▶ _ENTRIES PROVIDED_:
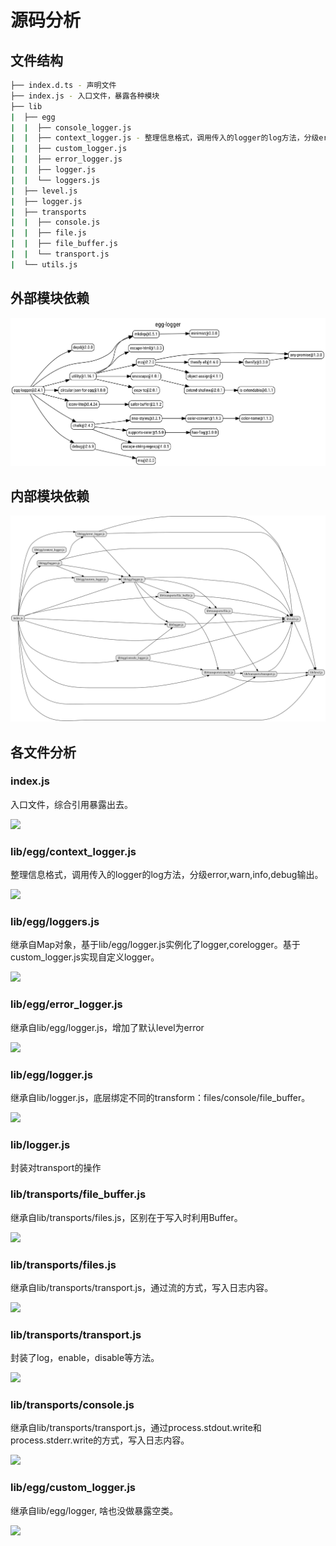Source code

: # 源码分析

## 文件结构

``` bash
├── index.d.ts - 声明文件
├── index.js - 入口文件，暴露各种模块
├── lib
|  ├── egg
|  |  ├── console_logger.js
|  |  ├── context_logger.js - 整理信息格式，调用传入的logger的log方法，分级error,warn,info,debug输出。
|  |  ├── custom_logger.js
|  |  ├── error_logger.js
|  |  ├── logger.js
|  |  └── loggers.js
|  ├── level.js
|  ├── logger.js
|  ├── transports
|  |  ├── console.js
|  |  ├── file.js
|  |  ├── file_buffer.js
|  |  └── transport.js
|  └── utils.js
```

## 外部模块依赖

![](./graphviz/egg-logger.svg)

## 内部模块依赖

![](./graphviz/egg-logger_inline.gv.svg)

## 各文件分析

### index.js

入口文件，综合引用暴露出去。

![](./graphviz/index.svg)

### lib/egg/context_logger.js

整理信息格式，调用传入的logger的log方法，分级error,warn,info,debug输出。

![](./graphviz/lib_egg_context_logger.svg)


### lib/egg/loggers.js

继承自Map对象，基于lib/egg/logger.js实例化了logger,corelogger。基于custom_logger.js实现自定义logger。

![](./graphviz/lib_egg_loggers.svg)

### lib/egg/error_logger.js

继承自lib/egg/logger.js，增加了默认level为error

![](./graphviz/lib_egg_error_logger.svg)


### lib/egg/logger.js

继承自lib/logger.js，底层绑定不同的transform：files/console/file_buffer。

![](./graphviz/lib_egg_logger.svg)


### lib/logger.js

封装对transport的操作

### lib/transports/file_buffer.js

继承自lib/transports/files.js，区别在于写入时利用Buffer。

![](./graphviz/lib_transports_file_buffer.svg)


### lib/transports/files.js

继承自lib/transports/transport.js，通过流的方式，写入日志内容。

![](./graphviz/lib_transports_files.svg)


### lib/transports/transport.js

封装了log，enable，disable等方法。

![](./graphviz/lib_transports_transport.svg)

### lib/transports/console.js

继承自lib/transports/transport.js，通过process.stdout.write和process.stderr.write的方式，写入日志内容。

![](./graphviz/lib_transports_console.svg)

### lib/egg/custom_logger.js

继承自lib/egg/logger, 啥也没做暴露空类。

![](./graphviz/lib_egg_custom_logger.svg)


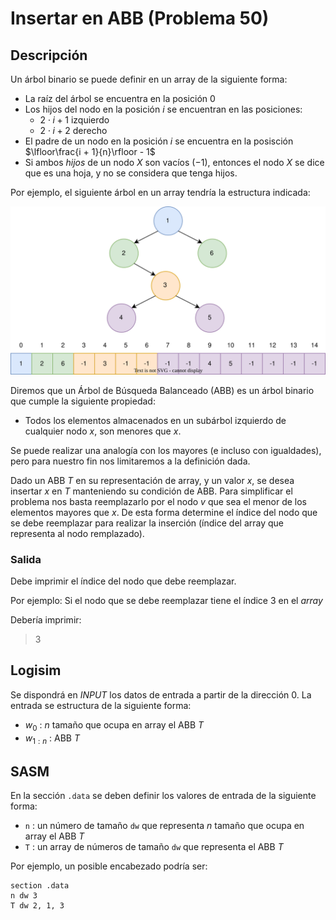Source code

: # Insertar en ABB (Problema 50)

## Descripción

Un árbol binario se puede definir en un array de la siguiente forma:

- La raíz del árbol se encuentra en la posición $0$
- Los hijos del nodo en la posición $i$ se encuentran en las posiciones:
    - $2 \cdot i + 1$ izquierdo
    - $2 \cdot i + 2$ derecho
- El padre de un nodo en la posición $i$ se encuentra en la posisción $\lfloor\frac{i + 1}{n}\rfloor - 1$
- Si ambos *hijos* de un nodo $X$ son vacíos ($-1$), entonces el nodo $X$ se dice que es una hoja, y no se considera que tenga hijos.

Por ejemplo, el siguiente árbol en un array tendría la estructura indicada:  

![Problema 60 ()](/img/arbol.svg)  

Diremos que un Árbol de Búsqueda Balanceado (ABB) es un árbol binario que cumple la siguiente propiedad:  

- Todos los elementos almacenados en un subárbol izquierdo de cualquier nodo $x$, son menores que $x$.

Se puede realizar una analogía con los mayores (e incluso con igualdades), pero para nuestro fin nos limitaremos a la definición dada.

Dado un ABB $T$ en su representación de array, y un valor $x$, se desea insertar $x$ en $T$ manteniendo su condición de ABB. Para simplificar el problema nos basta reemplazarlo por el nodo $v$ que sea el menor de los elementos mayores que $x$. De esta forma determine el índice del nodo que se debe reemplazar para realizar la inserción (índice del array que representa al nodo remplazado).

### Salida

Debe imprimir el índice del nodo que debe reemplazar.

Por ejemplo: Si el nodo que se debe reemplazar tiene el índice $3$ en el *array*

Debería imprimir:

> 3

## Logisim

Se dispondrá en *INPUT* los datos de entrada a partir de la dirección $0$. La entrada se estructura de la siguiente forma:

- $w_0$ : $n$ tamaño que ocupa en array el ABB $T$
- $w_{1:n}$ : ABB $T$

## SASM

En la sección `.data` se deben definir los valores de entrada de la siguiente forma:

- `n` : un número de tamaño `dw` que representa $n$ tamaño que ocupa en array el ABB $T$
- `T` : un array de números de tamaño `dw` que representa el ABB $T$

Por ejemplo, un posible encabezado podría ser:

```
section .data
n dw 3
T dw 2, 1, 3
```
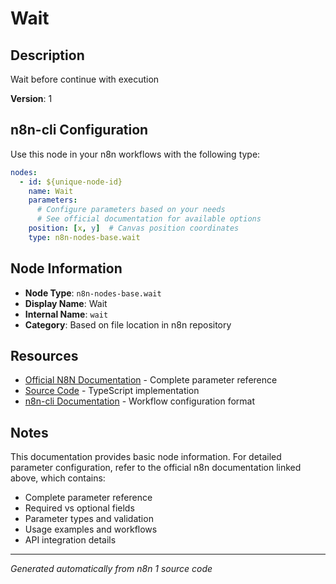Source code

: # Wait

## Description

Wait before continue with execution

**Version**: 1

## n8n-cli Configuration

Use this node in your n8n workflows with the following type:

```yaml
nodes:
  - id: ${unique-node-id}
    name: Wait
    parameters:
      # Configure parameters based on your needs
      # See official documentation for available options
    position: [x, y]  # Canvas position coordinates
    type: n8n-nodes-base.wait
```

## Node Information

- **Node Type**: `n8n-nodes-base.wait`
- **Display Name**: Wait
- **Internal Name**: `wait`
- **Category**: Based on file location in n8n repository

## Resources

- [Official N8N Documentation](https://docs.n8n.io/integrations/builtin/app-nodes/n8n-nodes-base.wait/) - Complete parameter reference
- [Source Code](https://github.com/n8n-io/n8n/blob/master/packages/nodes-base/nodes/Wait/Wait.node.ts) - TypeScript implementation
- [n8n-cli Documentation](https://github.com/edenreich/n8n-cli) - Workflow configuration format

## Notes

This documentation provides basic node information. For detailed parameter configuration, 
refer to the official n8n documentation linked above, which contains:

- Complete parameter reference
- Required vs optional fields
- Parameter types and validation
- Usage examples and workflows
- API integration details

---
*Generated automatically from n8n 1 source code*
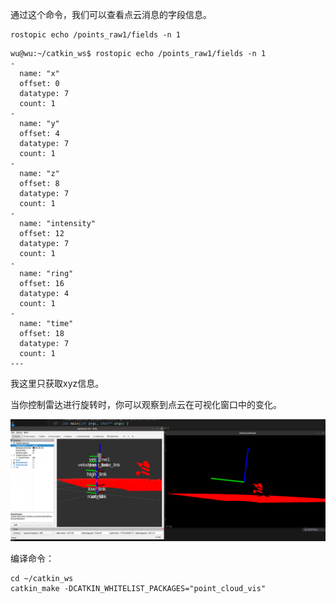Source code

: 通过这个命令，我们可以查看点云消息的字段信息。
```shell
rostopic echo /points_raw1/fields -n 1
```

```shell
wu@wu:~/catkin_ws$ rostopic echo /points_raw1/fields -n 1
- 
  name: "x"
  offset: 0
  datatype: 7
  count: 1
- 
  name: "y"
  offset: 4
  datatype: 7
  count: 1
- 
  name: "z"
  offset: 8
  datatype: 7
  count: 1
- 
  name: "intensity"
  offset: 12
  datatype: 7
  count: 1
- 
  name: "ring"
  offset: 16
  datatype: 4
  count: 1
- 
  name: "time"
  offset: 18
  datatype: 7
  count: 1
---
```
我这里只获取xyz信息。

当你控制雷达进行旋转时，你可以观察到点云在可视化窗口中的变化。

![Alt text](imgs/image.png)

编译命令：
```shell
cd ~/catkin_ws
catkin_make -DCATKIN_WHITELIST_PACKAGES="point_cloud_vis"
```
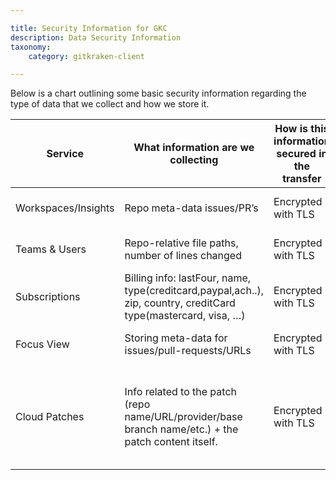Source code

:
 ```yaml
---

title: Security Information for GKC
description: Data Security Information
taxonomy:
    category: gitkraken-client

---
```


Below is a chart outlining some basic security information regarding the type of data that we collect and how we store it.

| Service | What information are we collecting | How is this information secured in the transfer| Where is this information stored | How is this information secured in storage |
| --- | --- | --- | --- | --- |
| Workspaces/Insights | Repo meta-data issues/PR’s | Encrypted with TLS | MongoDB Atlas | Encrypted at rest (AES-256) |
| Teams & Users | Repo-relative file paths, number of lines changed | Encrypted with TLS | MongoDB Atlas | Encrypted at rest (AES-256) |
| Subscriptions | Billing info: lastFour, name, type(creditcard,paypal,ach..), zip, country, creditCard type(mastercard, visa, …) | Encrypted with TLS | MongoDB Atlas | Encrypted at rest (AES-256) |
| Focus View | Storing meta-data for issues/pull-requests/URLs | Encrypted with TLS | Postgres (RDS) | Encrypted at rest (AES-256) |
| Cloud Patches | Info related to the patch (repo name/URL/provider/base branch name/etc.) + the patch content itself. | Encrypted with TLS | Patch info is stored in a Postgres database, patch content is stored in AWS S3. | SSE-S3, which uses 256-bit Advanced Encryption Standard (AES-256) |
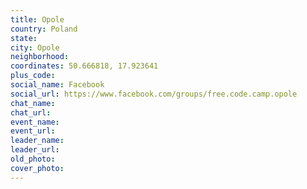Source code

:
```yaml
---
title: Opole
country: Poland
state: 
city: Opole
neighborhood: 
coordinates: 50.666818, 17.923641
plus_code:
social_name: Facebook
social_url: https://www.facebook.com/groups/free.code.camp.opole
chat_name:
chat_url:
event_name:
event_url:
leader_name:
leader_url:
old_photo: 
cover_photo:
---
```

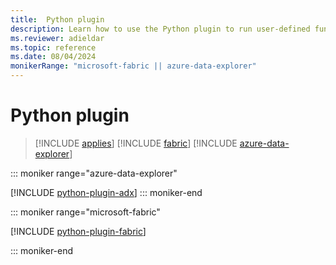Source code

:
 ```yaml
---
title:  Python plugin
description: Learn how to use the Python plugin to run user-defined functions using a Python script.
ms.reviewer: adieldar
ms.topic: reference
ms.date: 08/04/2024
monikerRange: "microsoft-fabric || azure-data-explorer"
---
```

# Python plugin

> [!INCLUDE [applies](../includes/applies-to-version/applies.md)] [!INCLUDE [fabric](../includes/applies-to-version/fabric.md)] [!INCLUDE [azure-data-explorer](../includes/applies-to-version/azure-data-explorer.md)]

::: moniker range="azure-data-explorer"

[!INCLUDE [python-plugin-adx](../includes/python-plugin-adx.md)]
::: moniker-end

::: moniker range="microsoft-fabric"

[!INCLUDE [python-plugin-fabric](../includes/python-plugin-fabric.md)]

::: moniker-end
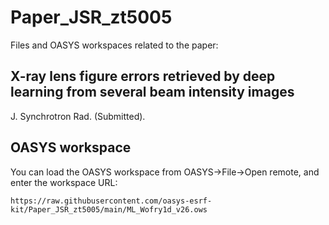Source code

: # Paper_JSR_zt5005

Files and OASYS workspaces related to the paper:


## X-ray lens figure errors retrieved by deep learning from several beam intensity images

J. Synchrotron Rad. (Submitted).


## OASYS workspace
You can load the OASYS workspace from OASYS->File->Open remote, and enter the workspace URL: 
```
https://raw.githubusercontent.com/oasys-esrf-kit/Paper_JSR_zt5005/main/ML_Wofry1d_v26.ows
```

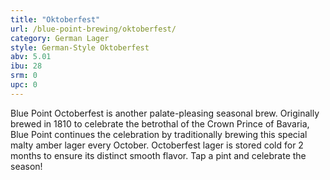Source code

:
```yaml
---
title: "Oktoberfest"
url: /blue-point-brewing/oktoberfest/
category: German Lager
style: German-Style Oktoberfest
abv: 5.01
ibu: 28
srm: 0
upc: 0
---
```

Blue Point Octoberfest is another palate-pleasing seasonal brew. Originally brewed in 1810 to celebrate the betrothal of the Crown Prince of Bavaria, Blue Point continues the celebration by traditionally brewing this special malty amber lager every October. Octoberfest lager is stored cold for 2 months to ensure its distinct smooth flavor. Tap a pint and celebrate the season!
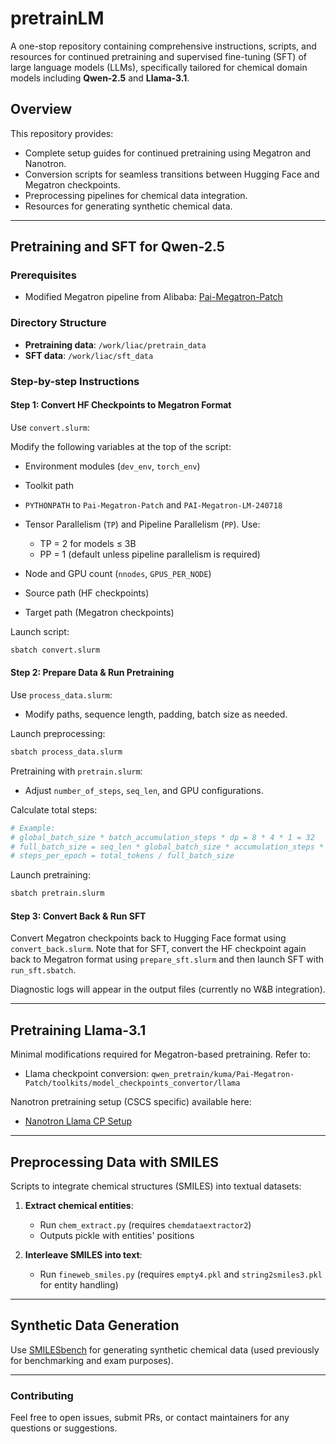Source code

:# pretrainLM

A one-stop repository containing comprehensive instructions, scripts, and resources for continued pretraining and supervised fine-tuning (SFT) of large language models (LLMs), specifically tailored for chemical domain models including **Qwen-2.5** and **Llama-3.1**.

## Overview

This repository provides:

* Complete setup guides for continued pretraining using Megatron and Nanotron.
* Conversion scripts for seamless transitions between Hugging Face and Megatron checkpoints.
* Preprocessing pipelines for chemical data integration.
* Resources for generating synthetic chemical data.

---

## Pretraining and SFT for Qwen-2.5

### Prerequisites

* Modified Megatron pipeline from Alibaba: [Pai-Megatron-Patch](https://github.com/alibaba/Pai-Megatron-Patch)

### Directory Structure

* **Pretraining data**: `/work/liac/pretrain_data`
* **SFT data**: `/work/liac/sft_data`

### Step-by-step Instructions

#### Step 1: Convert HF Checkpoints to Megatron Format

Use `convert.slurm`:

Modify the following variables at the top of the script:

* Environment modules (`dev_env`, `torch_env`)
* Toolkit path
* `PYTHONPATH` to `Pai-Megatron-Patch` and `PAI-Megatron-LM-240718`
* Tensor Parallelism (`TP`) and Pipeline Parallelism (`PP`). Use:

  * TP = 2 for models ≤ 3B
  * PP = 1 (default unless pipeline parallelism is required)
* Node and GPU count (`nnodes`, `GPUS_PER_NODE`)
* Source path (HF checkpoints)
* Target path (Megatron checkpoints)

Launch script:

```bash
sbatch convert.slurm
```

#### Step 2: Prepare Data & Run Pretraining

Use `process_data.slurm`:

* Modify paths, sequence length, padding, batch size as needed.

Launch preprocessing:

```bash
sbatch process_data.slurm
```

Pretraining with `pretrain.slurm`:

* Adjust `number_of_steps`, `seq_len`, and GPU configurations.

Calculate total steps:

```bash
# Example:
# global_batch_size * batch_accumulation_steps * dp = 8 * 4 * 1 = 32
# full_batch_size = seq_len * global_batch_size * accumulation_steps * dp
# steps_per_epoch = total_tokens / full_batch_size
```

Launch pretraining:

```bash
sbatch pretrain.slurm
```

#### Step 3: Convert Back & Run SFT

Convert Megatron checkpoints back to Hugging Face format using `convert_back.slurm`. Note that for SFT, convert the HF checkpoint again back to Megatron format using `prepare_sft.slurm` and then launch SFT with `run_sft.sbatch`.

Diagnostic logs will appear in the output files (currently no W\&B integration).

---

## Pretraining Llama-3.1

Minimal modifications required for Megatron-based pretraining. Refer to:

* Llama checkpoint conversion: `qwen_pretrain/kuma/Pai-Megatron-Patch/toolkits/model_checkpoints_convertor/llama`

Nanotron pretraining setup (CSCS specific) available here:

* [Nanotron Llama CP Setup](https://docs.google.com/document/d/1YBC5pFcrwh2Mo98vL1xQXSgUCTGyzX3bEKBpciRm-Lw/edit?usp=sharing)

---

## Preprocessing Data with SMILES

Scripts to integrate chemical structures (SMILES) into textual datasets:

1. **Extract chemical entities**:

   * Run `chem_extract.py` (requires `chemdataextractor2`)
   * Outputs pickle with entities' positions

2. **Interleave SMILES into text**:

   * Run `fineweb_smiles.py` (requires `empty4.pkl` and `string2smiles3.pkl` for entity handling)

---

## Synthetic Data Generation

Use [SMILESbench](https://github.com/schwallergroup/SMILESbench/tree/main) for generating synthetic chemical data (used previously for benchmarking and exam purposes).

---

### Contributing

Feel free to open issues, submit PRs, or contact maintainers for any questions or suggestions.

▶ _YOUR ASSIGNMENT_: Each line of the entries holding the string "siguiente" should be found and copied.

▶ _EXERCISE SOLUTION_:
Un árbol binario se puede definir en un array de la siguiente forma:
Por ejemplo, el siguiente árbol en un array tendría la estructura indicada:  
Diremos que un Árbol de Búsqueda Balanceado (ABB) es un árbol binario que cumple la siguiente propiedad:  
Se dispondrá en *INPUT* los datos de entrada a partir de la dirección $0$. La entrada se estructura de la siguiente forma:
En la sección `.data` se deben definir los valores de entrada de la siguiente forma:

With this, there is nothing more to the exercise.